■ Task statement: Reproduce all entries below verbatim. Skip the pictures.

(Saved data entries)
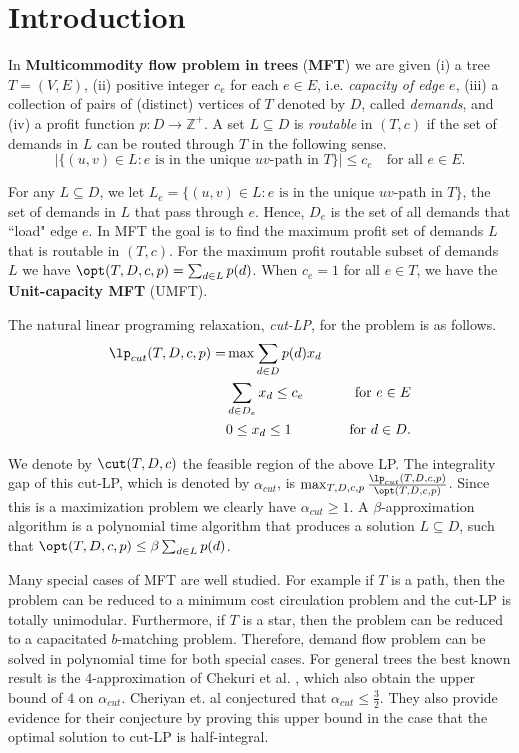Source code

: 
\section{Introduction}





In \textbf{Multicommodity flow problem in
	trees} (\textbf{MFT}) we are given (i) a tree $T=(V,E)$, (ii) positive integer $c_e$ for each $e\in E$, i.e. \textit{capacity of edge $e$}, (iii) a collection of pairs of (distinct) vertices of $T$ denoted by $D$, called \textit{demands}, and (iv) a profit function $p:D\rightarrow \mathbb{Z}^+$. A set $L\subseteq D$ is  \textit{routable } in $(T,c)$ if the set of demands in $L$ can be routed through $T$ in the following sense.
\begin{equation}
|\{(u,v)\in L: \mbox{$e$ is in the unique $uv$-path in $T$}\}|\leq c_e \quad \mbox{for all $e\in E$}.\end{equation}

For any $L\subseteq D$, we let $L_e=\{(u,v)\in L: \mbox{$e$ is in the unique $uv$-path in $T$}\}$, the set of demands in $L$ that pass through $e$. Hence, $D_e$ is the set of all demands  that ``load" edge $e$. In MFT the goal is to find the maximum profit set of demands $L$ that is routable in $(T,c)$. For the maximum profit routable subset of demands $L$ we have $\opt(T,D,c,p)= \sum_{d \in L}p(d)$. When $c_e=1$ for all $e\in T$, we have the \textbf{Unit-capacity MFT} (UMFT). 

The natural linear programing relaxation, \textit{cut-LP}, for the problem is as follows.
\begin{align}
\lp_{cut}(T,D,c,p)=&\max \sum_{d\in D} p(d) x_d&\\
&\sum_{d\in D_e}x_d \leq c_e &\quad\text{for } e\in E\\
&0\leq x_d \leq 1 &\quad\text{for } d\in D.
\end{align}

We denote by $\cut(T,D,c)$ the feasible region of the above LP. The integrality gap of this cut-LP, which is denoted by $\alpha_{cut}$, 
is $\max_{T,D,c,p} \frac{\lp_{cut} (T,D,c,p)}{\opt (T,D,c,p)}$. Since this is a maximization problem we clearly have $\alpha_{cut}\geq 1$. A $\beta$-approximation algorithm is a polynomial time algorithm that produces a solution $L\subseteq D$, such that $\opt(T,D,c,p)\leq \beta \sum_{d \in L} p(d)$. 

Many special cases of MFT are well studied. For example if $T$ is a path, then the problem can be reduced to a minimum cost circulation problem and the cut-LP is totally unimodular. Furthermore, if $T$ is a star, then the problem can be reduced to a capacitated $b$-matching problem. Therefore, demand flow problem can be solved in polynomial time for both special cases. For general trees the best known result is the $4$-approximation of Chekuri et al. \cite{Chekuri}, which also obtain the upper bound of $4$ on $\alpha_{cut}$. Cheriyan et. al \cite{Cheriyan1999} conjectured that $\alpha_{cut}\leq \frac{3}{2}$. They also provide evidence for their conjecture by proving this upper bound in the case that the optimal solution to cut-LP is half-integral.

■ Your response:
Source code

: 
\section{Introduction}





In \textbf{Multicommodity flow problem in
	trees} (\textbf{MFT}) we are given (i) a tree $T=(V,E)$, (ii) positive integer $c_e$ for each $e\in E$, i.e. \textit{capacity of edge $e$}, (iii) a collection of pairs of (distinct) vertices of $T$ denoted by $D$, called \textit{demands}, and (iv) a profit function $p:D\rightarrow \mathbb{Z}^+$. A set $L\subseteq D$ is  \textit{routable } in $(T,c)$ if the set of demands in $L$ can be routed through $T$ in the following sense.
\begin{equation}
|\{(u,v)\in L: \mbox{$e$ is in the unique $uv$-path in $T$}\}|\leq c_e \quad \mbox{for all $e\in E$}.\end{equation}

For any $L\subseteq D$, we let $L_e=\{(u,v)\in L: \mbox{$e$ is in the unique $uv$-path in $T$}\}$, the set of demands in $L$ that pass through $e$. Hence, $D_e$ is the set of all demands  that ``load" edge $e$. In MFT the goal is to find the maximum profit set of demands $L$ that is routable in $(T,c)$. For the maximum profit routable subset of demands $L$ we have $\opt(T,D,c,p)= \sum_{d \in L}p(d)$. When $c_e=1$ for all $e\in T$, we have the \textbf{Unit-capacity MFT} (UMFT). 

The natural linear programing relaxation, \textit{cut-LP}, for the problem is as follows.
\begin{align}
\lp_{cut}(T,D,c,p)=&\max \sum_{d\in D} p(d) x_d&\\
&\sum_{d\in D_e}x_d \leq c_e &\quad\text{for } e\in E\\
&0\leq x_d \leq 1 &\quad\text{for } d\in D.
\end{align}

We denote by $\cut(T,D,c)$ the feasible region of the above LP. The integrality gap of this cut-LP, which is denoted by $\alpha_{cut}$, 
is $\max_{T,D,c,p} \frac{\lp_{cut} (T,D,c,p)}{\opt (T,D,c,p)}$. Since this is a maximization problem we clearly have $\alpha_{cut}\geq 1$. A $\beta$-approximation algorithm is a polynomial time algorithm that produces a solution $L\subseteq D$, such that $\opt(T,D,c,p)\leq \beta \sum_{d \in L} p(d)$. 

Many special cases of MFT are well studied. For example if $T$ is a path, then the problem can be reduced to a minimum cost circulation problem and the cut-LP is totally unimodular. Furthermore, if $T$ is a star, then the problem can be reduced to a capacitated $b$-matching problem. Therefore, demand flow problem can be solved in polynomial time for both special cases. For general trees the best known result is the $4$-approximation of Chekuri et al. \cite{Chekuri}, which also obtain the upper bound of $4$ on $\alpha_{cut}$. Cheriyan et. al \cite{Cheriyan1999} conjectured that $\alpha_{cut}\leq \frac{3}{2}$. They also provide evidence for their conjecture by proving this upper bound in the case that the optimal solution to cut-LP is half-integral.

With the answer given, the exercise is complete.